● **EXERCISE DESCRIPTION**
Can you write out every line from the start of the records below through the line containing "The model proposed", leaving out any pictures?

(Records from a data source)
#####

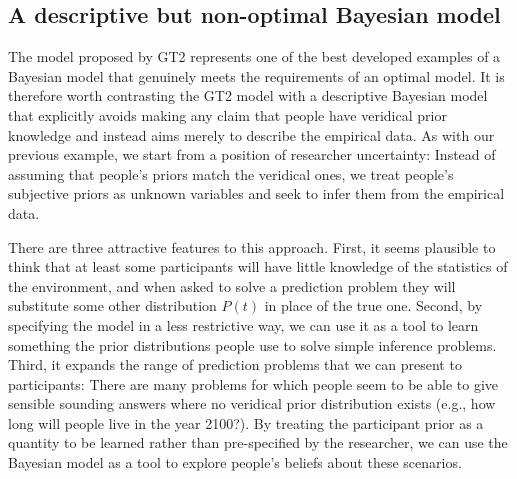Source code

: \subsection*{A descriptive but non-optimal Bayesian model}

The model proposed by GT2 represents one of the best developed examples of a Bayesian model that genuinely meets the requirements of an optimal model. It is therefore worth contrasting the GT2 model with a descriptive Bayesian model that explicitly avoids making any claim that people have veridical prior knowledge and instead aims merely to describe the empirical data. As with our previous example, we start from a position of researcher uncertainty: Instead of assuming that people's priors match the veridical ones, we treat people's subjective priors as unknown variables and seek to infer them from the empirical data.  

There are three attractive features to this approach. First, it seems plausible to think that at least some participants will have little knowledge of the statistics of the environment, and when asked to solve a prediction problem they will substitute some other distribution $P(t)$ in place of the true one. Second, by specifying the model in a less restrictive way, we can use it as a tool to learn something the prior distributions people use to solve simple inference problems.  Third, it expands the range of prediction problems that we can present to participants: There are many problems for which people seem to be able to give sensible sounding answers where no veridical prior distribution exists (e.g., how long will people live in the year 2100?). By treating the participant prior as a quantity to be learned rather than pre-specified by the researcher, we can use the Bayesian model as a tool to explore people's beliefs about these scenarios. 

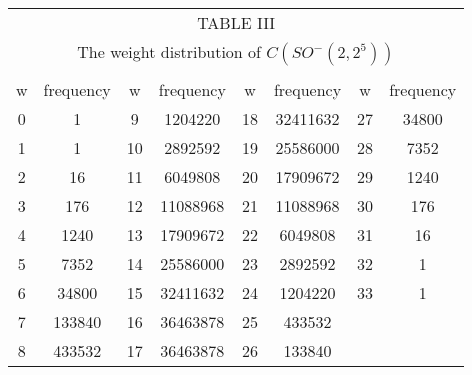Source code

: \documentclass[a4,12pt]{elsart}
\begin{document}
\begin{table}[!htp]
\begin{center}
\begin{tabular}{c c c c c c c c }
\multicolumn{8}{c}{TABLE III} \\
\multicolumn{8}{c}{The weight distribution of $C(SO^{-}(2,2^{5}))$} \\
\\
\hline
w & frequency & w& frequency & w& frequency &w& frequency\\[0.5pt]
\hline
  0  &      1   &    9  &   1204220   &     18  &    32411632 &    27 &  34800\\
  1  &      1   &    10 &    2892592  &     19  &    25586000 &   28  &  7352\\
  2  &     16   &    11 &    6049808  &     20  &    17909672 &    29 &  1240\\
  3  &    176   &    12 &    11088968 &     21  &    11088968 &    30 &  176\\
  4  &   1240   &    13 &    17909672 &     22  &     6049808 &    31 &  16\\
  5  &   7352   &    14 &    25586000 &     23  &    2892592  &   32  &  1\\
  6  &  34800   &    15 &    32411632 &     24  &    1204220  &   33  &  1\\
  7  & 133840   &    16 &    36463878 &     25  &    433532\\
  8  & 433532   &    17 &    36463878 &     26  &    133840\\
 \hline
\end{tabular}
\end{center}
\end{table}
\end{document}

#####

● **RESPONSE TO THE EXERCISE**
Source code

: \subsection*{A descriptive but non-optimal Bayesian model}

The model proposed by GT2 represents one of the best developed examples of a Bayesian model that genuinely meets the requirements of an optimal model. It is therefore worth contrasting the GT2 model with a descriptive Bayesian model that explicitly avoids making any claim that people have veridical prior knowledge and instead aims merely to describe the empirical data. As with our previous example, we start from a position of researcher uncertainty: Instead of assuming that people's priors match the veridical ones, we treat people's subjective priors as unknown variables and seek to infer them from the empirical data.  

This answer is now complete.